The state's first emu farm is in Solan district. Ashish Naval, who set it up almost one and a half years ago, said that rearing emus is a highly remunerative meat-processing industry.
"Still in the nascent stage in the northern states, its meat has a huge demand as it sells at around INR350 per kg," he said.
Naval, who now has more than 30 emu farms across the country with more than 2,000 pairs, said that one caretaker can easily handle more than 100 emu pairs.
"For 20 pairs, a 500sqft area is enough. If a farm is hatching chicks and selling breeding birds, in the first year the entrepreneur can recover 90 percent of the project cost."
He said that a three-month-old pair easily fetches INR10,000, whereas the egg costs around INR1,000. "In economic terms, the return is 10 times more with just three months of egg hatching."
"It is not very expensive to rear emus. In fact, it needs simple care and no major vaccination," he added.
The weather in the mid-hills of the state is congenial for rearing emus, said RS Kishtwaria, former Deputy Director of the Animal Husbandry Department of Chaudhary Sarwan Kumar Himachal Pradesh Agriculture University.
He said that emu farming, because of the low maintenance cost, would be more successful in areas where people find it hard to grow fruit crops due to the monkey menace.
Found mainly in Australia, emus are domesticated for their high-value oil, meat, egg, skin, claws and feather.
An adult emu is around six feet tall and weighs around 50kg.
Sharma said that he had received good response on emu farming from farmers across Himachal.
"A number of farmers from Shimla, Sirmaur and Solan districts - where the monkey menace is acute - are contacting us to know about this poultry business. We have already received orders to procure emu eggs and pairs," he said.

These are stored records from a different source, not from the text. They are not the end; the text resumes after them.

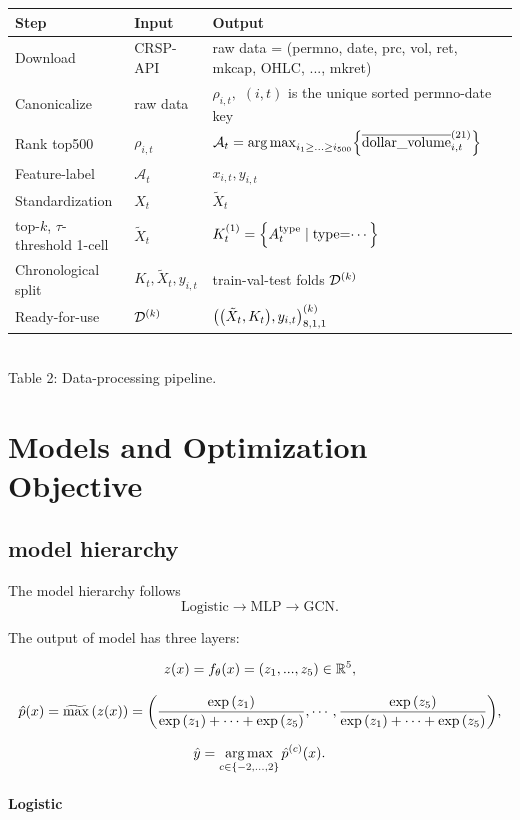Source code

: \documentclass[11pt]{article}
\begin{document}
\begin{center}
\begin{tabular}{lll}
\toprule
\textbf{Step} & \textbf{Input} & \textbf{Output} \\
\midrule
Download
    & CRSP-API 
    & raw data = (permno, date, prc, vol, ret, mkcap, OHLC, ..., mkret)\\
Canonicalize
    & raw data
    & $\rho_{i,t},$  $(i,t)$ is the unique sorted permno-date key\\
Rank top500 
    & $\rho_{i,t}$
    & $\mathcal A_t = \argmax_{i_1\ge...\ge i_{500}}\st{\overline{\tx{dollar\_volume}}_{i,t}^\pa{21}}$\\
Feature-label
    & $\mathcal A_t$
    & $x_{i,t}, y_{i,t}$ \\
Standardization
    & $X_t$
    & $\tilde X_t$\\
top-$k$, $\tau$-threshold 1-cell
    & $\tilde X_t$
    & $K^\pa{1}_t =\st{ A_t^\tx{type}\mid\tx{type=$\cdots$}}$\\
Chronological split
    & $K_t, \tilde X_t, y_{i,t}$
    & train-val-test folds $\mathcal{D}^\pa{k}$\\
Ready-for-use
    & $\mathcal{D}^\pa{k}$
    & $\pa{\pa{\tilde X_t,K_t}, y_{i,t}}^\pa{k}_{8,1,1}$ \\
\bottomrule
\end{tabular}
\smallskip\\
Table 2: Data-processing pipeline.
\end{center}



\section{Models and Optimization Objective}

\subsection{model hierarchy}
The model hierarchy follows
\[
    \text{Logistic} \to \text{MLP} \to \text{GCN}.
\]

The output of model has three layers:

\[z(x)= f_\theta(x) = \pa{z_1,...,z_5} \in \mathbb R^5,\]

\[\hat p(x) = \softmax\pa{z(x)} = \pa{\frac{\exp\pa{z_1}}{\exp\pa{z_1}+\cdots + \exp\pa{z_5}},\cdots, \frac{\exp\pa{z_5}}{\exp\pa{z_1}+\cdots+\exp\pa{z_5}}},\]

\[\hat y =\argmax_{c\in \st{-2,...,2}} \hat p^\pa{c}(x).\]
\paragraph{Logistic}
\end{document}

"Once the breeding starts, we will sign contracts with farmers to market their produce (birds) back to us," Sharma said.
Mohan Verma, a farmer on the outskirts of Shimla town, told IANS: "In our area, farmers have stopped cultivation due to the monkey menace. We are now planning to go for emu rearing due to high returns. Moreover, there is easy financing by Nabard (National Bank for Agriculture and Rural Development) for raising a farm."
Thousands of farmers in Shimla, Solan, Sirmaur, Bilaspur, Hamirpur, Una, Mandi and Kangra districts have incurred losses due to marauding monkeys. As per forest department estimates, more than 9,00,000 farmers are affected by the simians.
Monkeys, numbering over 3,00,000, mainly target the cereal and fruit crops, causing extensive damage.
Kishtwaria said that less than an acre was sufficient to raise 30 emu pairs, from which one can reap a profit of more than INR10 lakh a year.
An adult bird, which starts laying eggs after 18 months of hatching, continues to breed till the age of 40. On an average, a healthy emu lays up to 40 eggs in a year between October and April.
Besides the meat and eggs, the oil extracted from the birds has a huge export market.